## [What to do]
State how many lines in this listing include the word "modifications", and nothing else.

## [Excerpted records]
◆ ◆ ◆ ◆ ◆ ◆ ◆
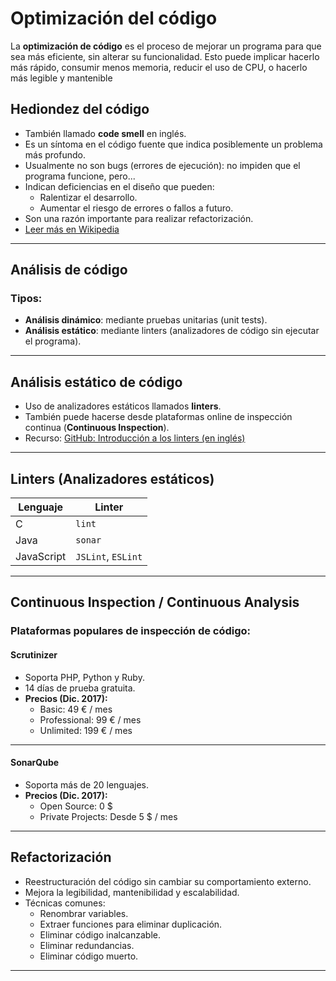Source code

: # Optimización del código
La **optimización de código** es el proceso de mejorar un programa para que sea más eficiente, sin alterar su funcionalidad. Esto puede implicar hacerlo más rápido, consumir menos memoria, reducir el uso de CPU, o hacerlo más legible y mantenible
## Hediondez del código

- También llamado **code smell** en inglés.
- Es un síntoma en el código fuente que indica posiblemente un problema más profundo.
- Usualmente no son bugs (errores de ejecución): no impiden que el programa funcione, pero...
- Indican deficiencias en el diseño que pueden:
  - Ralentizar el desarrollo.
  - Aumentar el riesgo de errores o fallos a futuro.
- Son una razón importante para realizar refactorización.
- [Leer más en Wikipedia](https://es.wikipedia.org/wiki/Hediondez_del_c%C3%B3digo)

---

## Análisis de código

### Tipos:

- **Análisis dinámico**: mediante pruebas unitarias (unit tests).
- **Análisis estático**: mediante linters (analizadores de código sin ejecutar el programa).

---

## Análisis estático de código

- Uso de analizadores estáticos llamados **linters**.
- También puede hacerse desde plataformas online de inspección continua (**Continuous Inspection**).
- Recurso: [GitHub: Introducción a los linters (en inglés)](https://github.com/mcandre/linters)

---

## Linters (Analizadores estáticos)

| Lenguaje    | Linter             |
|-------------|--------------------|
| C           | `lint`             |
| Java        | `sonar`            |
| JavaScript  | `JSLint`, `ESLint` |

---

## Continuous Inspection / Continuous Analysis

### Plataformas populares de inspección de código:

#### Scrutinizer

- Soporta PHP, Python y Ruby.
- 14 días de prueba gratuita.
- **Precios (Dic. 2017):**
  - Basic: 49 € / mes
  - Professional: 99 € / mes
  - Unlimited: 199 € / mes

---

#### SonarQube


- Soporta más de 20 lenguajes.
- **Precios (Dic. 2017):**
  - Open Source: 0 $
  - Private Projects: Desde 5 $ / mes

---

## Refactorización

- Reestructuración del código sin cambiar su comportamiento externo.
- Mejora la legibilidad, mantenibilidad y escalabilidad.
- Técnicas comunes:
  - Renombrar variables.
  - Extraer funciones para eliminar duplicación.
  - Eliminar código inalcanzable.
  - Eliminar redundancias.
  - Eliminar código muerto.

---

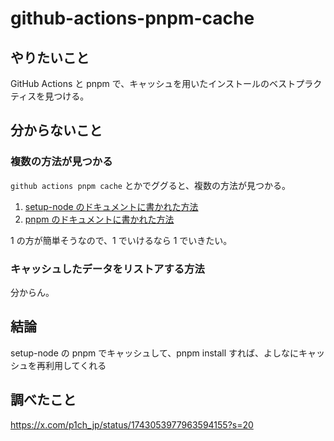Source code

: # github-actions-pnpm-cache

## やりたいこと

GitHub Actions と pnpm で、キャッシュを用いたインストールのベストプラクティスを見つける。

## 分からないこと

### 複数の方法が見つかる

`github actions pnpm cache` とかでググると、複数の方法が見つかる。

1. [setup-node のドキュメントに書かれた方法](https://github.com/actions/setup-node/blob/main/docs/advanced-usage.md#caching-packages-data)
2. [pnpm のドキュメントに書かれた方法](https://pnpm.io/ja/continuous-integration#github-actions)

1 の方が簡単そうなので、1 でいけるなら 1 でいきたい。

### キャッシュしたデータをリストアする方法

分からん。

## 結論

setup-node の pnpm でキャッシュして、pnpm install すれば、よしなにキャッシュを再利用してくれる

## 調べたこと

https://x.com/p1ch_jp/status/1743053977963594155?s=20
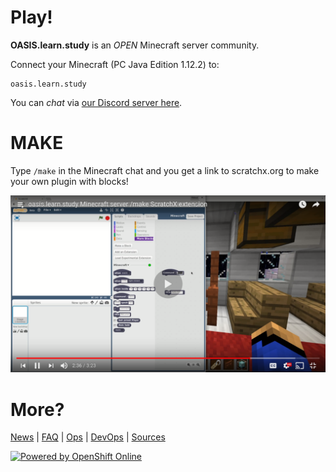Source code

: 
# Play!

__OASIS.learn.study__ is an *OPEN* Minecraft server community.

Connect your Minecraft (PC Java Edition 1.12.2) to:

    oasis.learn.study

You can *chat* via [our Discord server here](https://discord.gg/NPbutxm).

# MAKE

Type `/make` in the Minecraft chat and you get a link to scratchx.org to make your own plugin with blocks!

[![YouTube videos](images/youtube.png)](https://www.youtube.com/playlist?list=PL7PA3zq_6Oqce-C2MhAK4FWb98OTFVrQo "Videos playlist")

# More?

[News](news.md) | [FAQ](faq.md) | [Ops](ops.md) | [DevOps](devops.md) | [Sources](sources.md)

<a href="https://www.openshift.com/" title="Powered by OpenShift Online">
  <img alt="Powered by OpenShift Online" src="https://www.openshift.com/images/logos/powered_by_openshift_reverse.png">
</a>

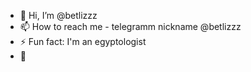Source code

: - 👋 Hi, I’m @betlizzz
- 📫 How to reach me - telegramm nickname @betlizzz
- ⚡ Fun fact: I'm an egyptologist
- 💞️ 
<!---
betlizzz/betlizzz is a ✨ special ✨ repository because its `README.md` (this file) appears on your GitHub profile.
You can click the Preview link to take a look at your changes.
--->

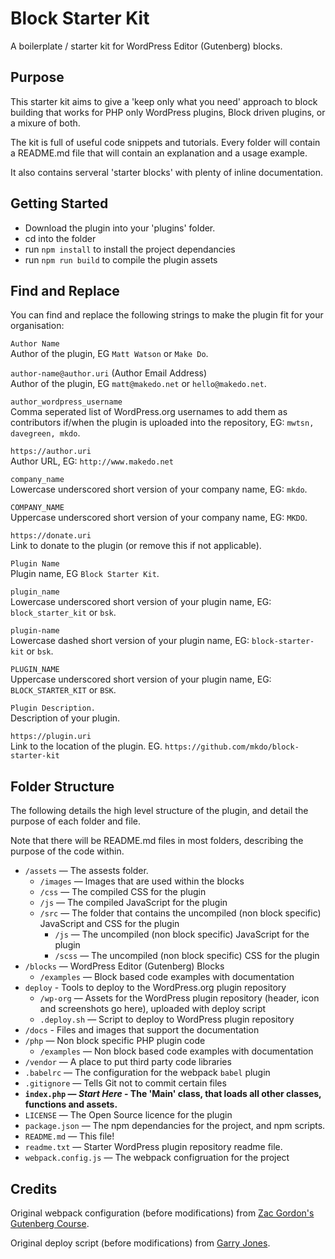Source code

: # Block Starter Kit
A boilerplate / starter kit for WordPress Editor (Gutenberg) blocks. 

## Purpose
This starter kit aims to give a 'keep only what you need' approach to block building that works for PHP only WordPress plugins, Block driven plugins, or a mixure of both.

The kit is full of useful code snippets and tutorials. Every folder will contain a README.md file that will contain an explanation and a usage example.

It also contains serveral 'starter blocks' with plenty of inline documentation.

## Getting Started

- Download the plugin into your 'plugins' folder. 
- cd into the folder
- run `npm install` to install the project dependancies
- run `npm run build` to compile the plugin assets

## Find and Replace
You can find and replace the following strings to make the plugin fit for your organisation:

`Author Name`  
Author of the plugin, EG `Matt Watson` or `Make Do`.

`author-name@author.uri` (Author Email Address)   
Author of the plugin, EG `matt@makedo.net` or `hello@makedo.net`.

`author_wordpress_username`  
Comma seperated list of WordPress.org usernames to add them as contributors if/when the plugin is uploaded into the repository, EG: `mwtsn, davegreen, mkdo`.

`https://author.uri`   
Author URL, EG: `http://www.makedo.net`

`company_name`   
Lowercase underscored short version of your company name, EG: `mkdo`.

`COMPANY_NAME`   
Uppercase underscored short version of your company name, EG: `MKDO`.

`https://donate.uri`  
Link to donate to the plugin (or remove this if not applicable).

`Plugin Name`   
Plugin name, EG `Block Starter Kit`.

`plugin_name`  
Lowercase underscored short version of your plugin name, EG: `block_starter_kit` or `bsk`.

`plugin-name`  
Lowercase dashed short version of your plugin name, EG: `block-starter-kit` or `bsk`.

`PLUGIN_NAME`  
Uppercase underscored short version of your plugin name, EG: `BLOCK_STARTER_KIT` or `BSK`.

`Plugin Description.`   
Description of your plugin. 

`https://plugin.uri`  
Link to the location of the plugin. EG. `https://github.com/mkdo/block-starter-kit`

## Folder Structure

The following details the high level structure of the plugin, and detail the purpose of each folder and file.

Note that there will be README.md files in most folders, describing the purpose of the code within. 

- `/assets` — The assests folder. 
  - `/images` — Images that are used within the blocks
   - `/css` — The compiled CSS for the plugin
   - `/js` — The compiled JavaScript for the plugin
   - `/src` — The folder that contains the uncompiled (non block specific) JavaScript and CSS for the plugin
     - `/js` — The uncompiled (non block specific) JavaScript for the plugin
     - `/scss` — The uncompiled (non block specific) CSS for the plugin
- `/blocks` — WordPress Editor (Gutenberg) Blocks
  - `/examples` — Block based code examples with documentation
- `deploy` - Tools to deploy to the WordPress.org plugin repository
  - `/wp-org` — Assets for the WordPress plugin repository (header, icon and screenshots go here), uploaded with deploy script
  - `.deploy.sh` — Script to deploy to WordPress plugin repository
- `/docs` - Files and images that support the documentation
- `/php` — Non block specific PHP plugin code
  - `/examples` — Non block based code examples with documentation
- `/vendor` — A place to put third party code libraries
- `.babelrc` — The configuration for the webpack `babel` plugin
- `.gitignore` — Tells Git not to commit certain files
- **`index.php` — *Start Here* - The 'Main' class, that loads all other classes, functions and assets.**
- `LICENSE` — The Open Source licence for the plugin
- `package.json` — The npm dependancies for the project, and npm scripts. 
- `README.md` — This file!
- `readme.txt` — Starter WordPress plugin repository readme file.
- `webpack.config.js` — The webpack configruation for the project

## Credits

Original webpack configuration (before modifications) from [Zac Gordon's Gutenberg Course](https://github.com/zgordon/gutenberg-course).

Original deploy script (before modifications) from [Garry Jones](https://github.com/GaryJones/wordpress-plugin-git-flow-svn-deploy).
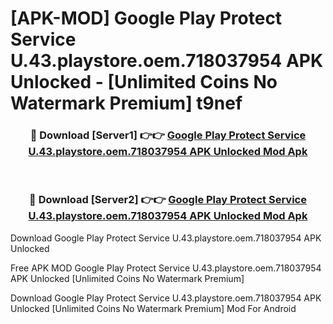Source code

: # [APK-MOD] Google Play Protect Service U.43.playstore.oem.718037954 APK Unlocked - [Unlimited Coins No Watermark Premium] t9nef



<div align="center">
<h3>🔴 Download [Server1] 👉👉 <a href="https://momento.my/?title=Google_Play_Protect_Service_U.43.playstore.oem.718037954_APK_Unlocked">Google Play Protect Service U.43.playstore.oem.718037954 APK Unlocked Mod Apk</a></h3><br>

<h3>🔴 Download [Server2] 👉👉 <a href="https://momento.my/?title=Google_Play_Protect_Service_U.43.playstore.oem.718037954_APK_Unlocked">Google Play Protect Service U.43.playstore.oem.718037954 APK Unlocked Mod Apk</a></h3>
</div>



Download Google Play Protect Service U.43.playstore.oem.718037954 APK Unlocked 

Free APK MOD Google Play Protect Service U.43.playstore.oem.718037954 APK Unlocked [Unlimited Coins No Watermark Premium]

Download Google Play Protect Service U.43.playstore.oem.718037954 APK Unlocked [Unlimited Coins No Watermark Premium] Mod For Android
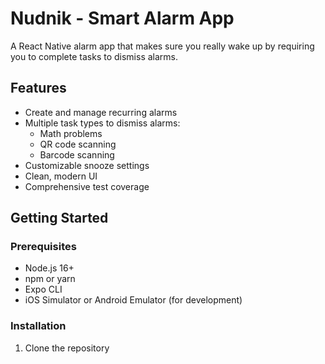 # Nudnik - Smart Alarm App

A React Native alarm app that makes sure you really wake up by requiring you to complete tasks to dismiss alarms.

## Features

- Create and manage recurring alarms 
- Multiple task types to dismiss alarms:
  - Math problems
  - QR code scanning
  - Barcode scanning
- Customizable snooze settings
- Clean, modern UI
- Comprehensive test coverage

## Getting Started

### Prerequisites

- Node.js 16+
- npm or yarn
- Expo CLI
- iOS Simulator or Android Emulator (for development)

### Installation

1. Clone the repository

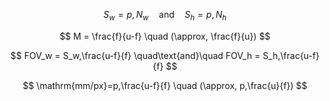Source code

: $$
S_w = p,N_w \quad\text{and}\quad S_h = p,N_h
$$

$$
M = \frac{f}{u-f} \quad (\approx, \frac{f}{u})
$$

$$
FOV_w = S_w,\frac{u-f}{f} \quad\text{and}\quad FOV_h = S_h,\frac{u-f}{f}
$$

$$
\mathrm{mm/px}=p,\frac{u-f}{f} \quad (\approx, p,\frac{u}{f})
$$
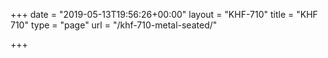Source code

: +++
date = "2019-05-13T19:56:26+00:00"
layout = "KHF-710"
title = "KHF 710"
type = "page"
url = "/khf-710-metal-seated/"

+++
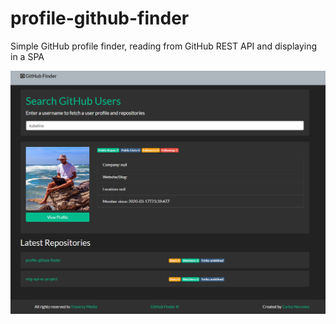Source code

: # profile-github-finder
Simple GitHub profile finder, reading from GitHub REST API and displaying in a SPA

![alt text](https://github.com/kubalino/profile-github-finder/blob/master/pscreen.png?raw=true)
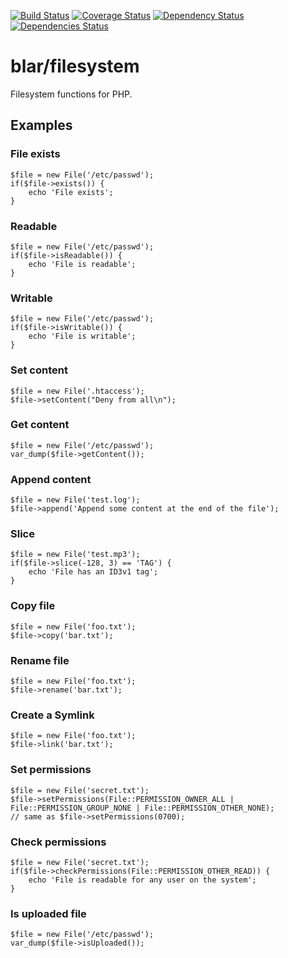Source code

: [![Build Status](https://travis-ci.org/blar/filesystem.png?branch=master)](https://travis-ci.org/blar/filesystem)
[![Coverage Status](https://coveralls.io/repos/blar/filesystem/badge.png?branch=master)](https://coveralls.io/r/blar/filesystem?branch=master)
[![Dependency Status](https://gemnasium.com/blar/filesystem.svg)](https://gemnasium.com/blar/filesystem)
[![Dependencies Status](https://depending.in/blar/filesystem.png)](http://depending.in/blar/filesystem)

# blar/filesystem

Filesystem functions for PHP.

## Examples

### File exists

    $file = new File('/etc/passwd');
    if($file->exists()) {
        echo 'File exists';
    }

### Readable

    $file = new File('/etc/passwd');
    if($file->isReadable()) {
        echo 'File is readable';
    }

### Writable

    $file = new File('/etc/passwd');
    if($file->isWritable()) {
        echo 'File is writable';
    }

### Set content

    $file = new File('.htaccess');
    $file->setContent("Deny from all\n");

### Get content

    $file = new File('/etc/passwd');
    var_dump($file->getContent());

### Append content

    $file = new File('test.log');
    $file->append('Append some content at the end of the file');

### Slice

    $file = new File('test.mp3');
    if($file->slice(-128, 3) == 'TAG') {
        echo 'File has an ID3v1 tag';
    }

### Copy file

    $file = new File('foo.txt');
    $file->copy('bar.txt');

### Rename file

    $file = new File('foo.txt');
    $file->rename('bar.txt');

### Create a Symlink

    $file = new File('foo.txt');
    $file->link('bar.txt');

### Set permissions

    $file = new File('secret.txt');
    $file->setPermissions(File::PERMISSION_OWNER_ALL | File::PERMISSION_GROUP_NONE | File::PERMISSION_OTHER_NONE);
    // same as $file->setPermissions(0700);

### Check permissions

    $file = new File('secret.txt');
    if($file->checkPermissions(File::PERMISSION_OTHER_READ)) {
        echo 'File is readable for any user on the system';
    }

### Is uploaded file

    $file = new File('/etc/passwd');
    var_dump($file->isUploaded());
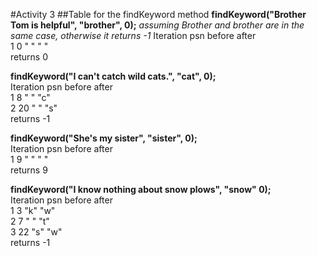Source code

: #Activity 3
##Table for the findKeyword method
**findKeyword("Brother Tom is helpful", "brother", 0);**					_assuming Brother and brother are in the same case, otherwise it returns -1_
Iteration	psn	    before	after		
1	        0	    " "	    " "		
returns 0					
					
**findKeyword("I can't catch wild cats.", "cat", 0);**					
Iteration	psn	    before	after		
1	        8	    " "	    "c"		
2	        20	    " "	    "s"		
returns -1					
					
**findKeyword("She's my sister", "sister", 0);**					
Iteration	psn	    before	after		
1	        9	    " "	    " "		
returns 9					
					
**findKeyword("I know nothing about snow plows", "snow" 0);**				
Iteration	psn	    before  after		
1	        3	    "k"	    "w"		
2	        7	    " "	    "t"		
3	        22	    "s"	    "w"		
returns -1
◆ ◆ ◆ ◆ ◆ ◆ ◆
## [Task solution]
2